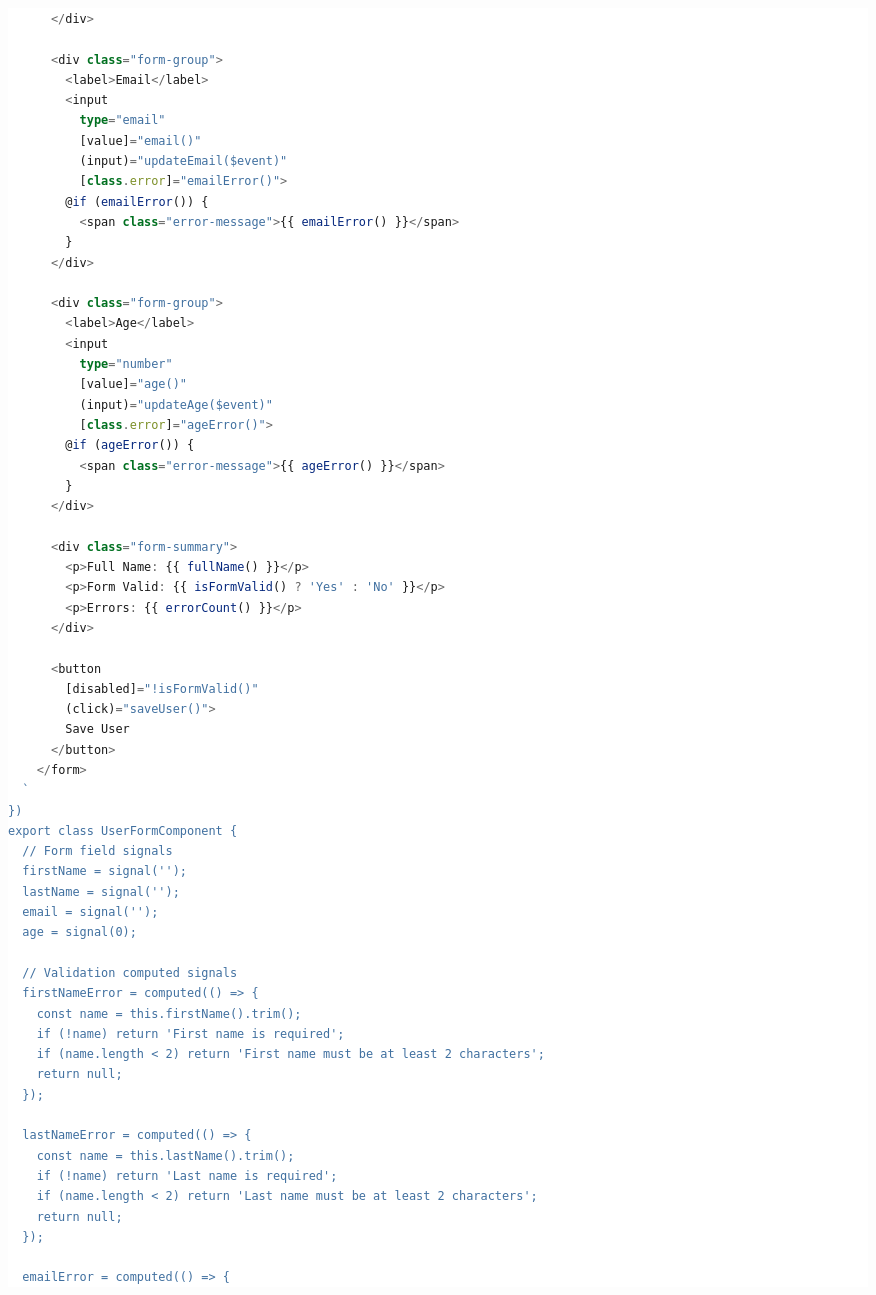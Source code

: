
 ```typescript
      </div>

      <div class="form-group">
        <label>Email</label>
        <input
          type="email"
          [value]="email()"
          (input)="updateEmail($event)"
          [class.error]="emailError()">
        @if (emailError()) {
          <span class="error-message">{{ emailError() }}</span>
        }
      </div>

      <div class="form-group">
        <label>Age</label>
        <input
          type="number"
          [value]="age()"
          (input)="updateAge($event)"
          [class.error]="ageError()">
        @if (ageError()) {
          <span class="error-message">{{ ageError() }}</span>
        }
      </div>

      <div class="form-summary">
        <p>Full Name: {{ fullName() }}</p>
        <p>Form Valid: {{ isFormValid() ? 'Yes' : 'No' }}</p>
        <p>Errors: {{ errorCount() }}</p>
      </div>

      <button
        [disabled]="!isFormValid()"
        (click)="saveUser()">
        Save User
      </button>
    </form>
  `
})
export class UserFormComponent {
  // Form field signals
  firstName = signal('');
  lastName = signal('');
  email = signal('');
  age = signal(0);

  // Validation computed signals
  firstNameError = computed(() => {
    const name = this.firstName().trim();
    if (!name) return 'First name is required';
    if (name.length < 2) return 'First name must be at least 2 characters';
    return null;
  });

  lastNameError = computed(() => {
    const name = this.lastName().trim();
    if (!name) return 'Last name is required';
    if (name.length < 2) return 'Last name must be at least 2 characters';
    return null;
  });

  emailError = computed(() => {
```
+--
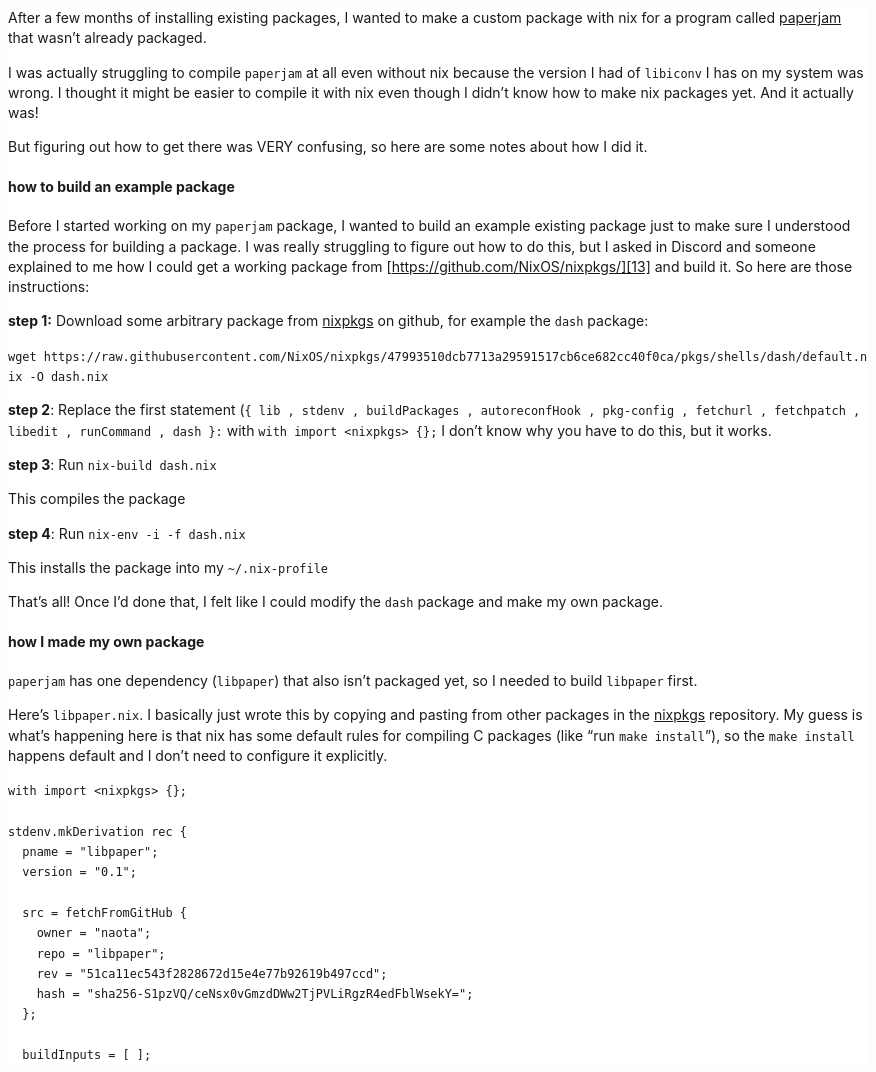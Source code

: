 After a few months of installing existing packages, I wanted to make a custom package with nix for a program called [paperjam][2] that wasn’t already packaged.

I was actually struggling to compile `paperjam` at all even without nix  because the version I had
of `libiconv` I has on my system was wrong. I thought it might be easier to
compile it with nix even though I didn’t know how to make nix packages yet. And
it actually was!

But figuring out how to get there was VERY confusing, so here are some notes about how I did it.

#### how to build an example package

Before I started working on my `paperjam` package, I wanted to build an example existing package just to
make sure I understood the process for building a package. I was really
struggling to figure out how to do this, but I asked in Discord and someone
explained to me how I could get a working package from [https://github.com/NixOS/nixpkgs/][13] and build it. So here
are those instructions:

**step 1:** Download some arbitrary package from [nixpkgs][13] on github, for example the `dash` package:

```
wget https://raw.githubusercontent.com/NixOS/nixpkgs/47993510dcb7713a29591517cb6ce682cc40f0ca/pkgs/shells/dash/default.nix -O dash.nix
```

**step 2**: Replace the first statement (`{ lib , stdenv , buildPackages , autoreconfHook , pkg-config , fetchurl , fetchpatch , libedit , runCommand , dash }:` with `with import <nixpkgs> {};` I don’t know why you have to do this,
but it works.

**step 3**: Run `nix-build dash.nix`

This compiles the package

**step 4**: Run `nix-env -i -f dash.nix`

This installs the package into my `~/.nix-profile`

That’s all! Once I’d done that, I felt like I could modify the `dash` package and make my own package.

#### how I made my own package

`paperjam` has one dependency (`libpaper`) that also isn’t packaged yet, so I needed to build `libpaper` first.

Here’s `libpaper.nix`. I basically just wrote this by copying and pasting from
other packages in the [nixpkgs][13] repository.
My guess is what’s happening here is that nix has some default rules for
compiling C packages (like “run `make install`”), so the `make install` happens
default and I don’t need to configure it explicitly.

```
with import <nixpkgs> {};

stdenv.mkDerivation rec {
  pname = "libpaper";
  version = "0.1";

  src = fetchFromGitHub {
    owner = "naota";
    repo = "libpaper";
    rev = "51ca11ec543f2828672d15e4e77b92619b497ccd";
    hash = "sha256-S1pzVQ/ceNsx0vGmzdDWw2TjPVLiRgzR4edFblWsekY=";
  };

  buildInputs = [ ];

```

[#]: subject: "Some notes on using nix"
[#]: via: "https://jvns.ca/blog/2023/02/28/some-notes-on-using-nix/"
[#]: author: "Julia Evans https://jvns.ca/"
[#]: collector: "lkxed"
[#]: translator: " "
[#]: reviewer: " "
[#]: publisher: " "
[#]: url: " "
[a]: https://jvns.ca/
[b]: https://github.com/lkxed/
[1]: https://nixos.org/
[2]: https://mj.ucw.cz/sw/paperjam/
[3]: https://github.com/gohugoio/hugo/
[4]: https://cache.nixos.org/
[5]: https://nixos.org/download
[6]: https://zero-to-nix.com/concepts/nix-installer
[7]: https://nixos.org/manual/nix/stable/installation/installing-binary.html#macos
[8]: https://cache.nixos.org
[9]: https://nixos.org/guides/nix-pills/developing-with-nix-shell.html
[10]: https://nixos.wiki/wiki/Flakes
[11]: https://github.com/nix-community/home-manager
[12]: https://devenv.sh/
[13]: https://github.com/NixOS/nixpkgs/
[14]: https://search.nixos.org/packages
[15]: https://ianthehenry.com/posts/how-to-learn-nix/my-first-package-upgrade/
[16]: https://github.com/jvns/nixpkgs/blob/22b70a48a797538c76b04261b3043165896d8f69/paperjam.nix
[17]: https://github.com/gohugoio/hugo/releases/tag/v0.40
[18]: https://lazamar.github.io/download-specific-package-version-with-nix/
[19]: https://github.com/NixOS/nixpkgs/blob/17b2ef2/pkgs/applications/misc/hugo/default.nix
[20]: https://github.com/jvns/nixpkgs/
+--
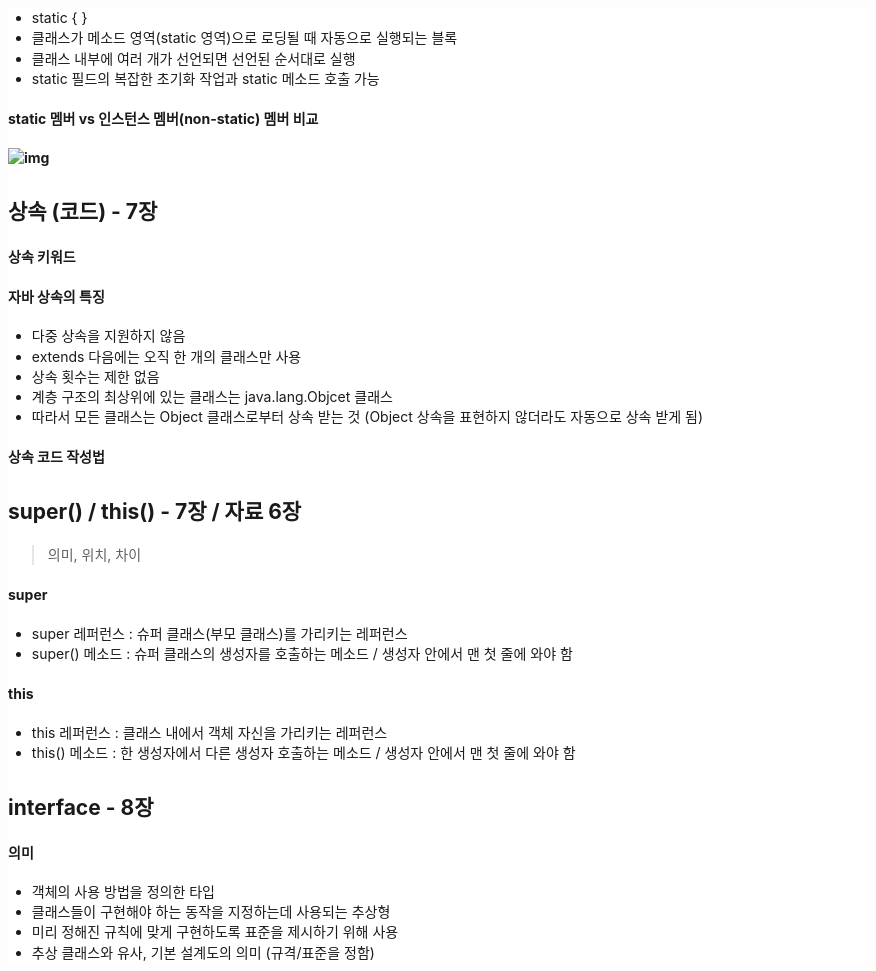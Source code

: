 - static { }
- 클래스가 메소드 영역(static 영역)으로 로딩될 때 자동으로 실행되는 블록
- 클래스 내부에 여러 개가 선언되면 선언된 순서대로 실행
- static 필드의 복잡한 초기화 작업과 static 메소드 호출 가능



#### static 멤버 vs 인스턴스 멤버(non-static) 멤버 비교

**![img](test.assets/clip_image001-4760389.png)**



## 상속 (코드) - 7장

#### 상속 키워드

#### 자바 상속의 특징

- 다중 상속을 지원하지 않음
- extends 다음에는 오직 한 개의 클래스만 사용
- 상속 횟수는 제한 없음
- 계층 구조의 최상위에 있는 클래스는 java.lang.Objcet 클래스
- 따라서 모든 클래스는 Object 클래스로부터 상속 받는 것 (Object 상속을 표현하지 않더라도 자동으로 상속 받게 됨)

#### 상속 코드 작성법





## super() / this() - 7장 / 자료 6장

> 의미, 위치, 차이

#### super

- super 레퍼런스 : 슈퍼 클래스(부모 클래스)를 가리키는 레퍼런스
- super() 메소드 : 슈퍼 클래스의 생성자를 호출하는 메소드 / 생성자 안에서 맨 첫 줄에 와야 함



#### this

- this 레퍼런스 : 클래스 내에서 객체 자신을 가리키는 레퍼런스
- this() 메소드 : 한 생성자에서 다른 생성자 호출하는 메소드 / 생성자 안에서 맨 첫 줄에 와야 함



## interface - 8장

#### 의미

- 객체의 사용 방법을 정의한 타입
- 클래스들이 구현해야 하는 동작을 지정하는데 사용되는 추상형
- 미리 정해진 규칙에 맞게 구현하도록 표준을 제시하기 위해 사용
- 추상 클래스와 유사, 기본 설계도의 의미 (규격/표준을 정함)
+--
## PROBLEM DETAILS
Reproduce the lines above, beginning at the line with "[14]: https://search.nixos.org/packages" and stopping after the line with "[20]: https://github.com/jvns/nixpkgs/", exactly as they are.

## RESPONSE TO THE TASK
[14]: https://search.nixos.org/packages
[15]: https://ianthehenry.com/posts/how-to-learn-nix/my-first-package-upgrade/
[16]: https://github.com/jvns/nixpkgs/blob/22b70a48a797538c76b04261b3043165896d8f69/paperjam.nix
[17]: https://github.com/gohugoio/hugo/releases/tag/v0.40
[18]: https://lazamar.github.io/download-specific-package-version-with-nix/
[19]: https://github.com/NixOS/nixpkgs/blob/17b2ef2/pkgs/applications/misc/hugo/default.nix
[20]: https://github.com/jvns/nixpkgs/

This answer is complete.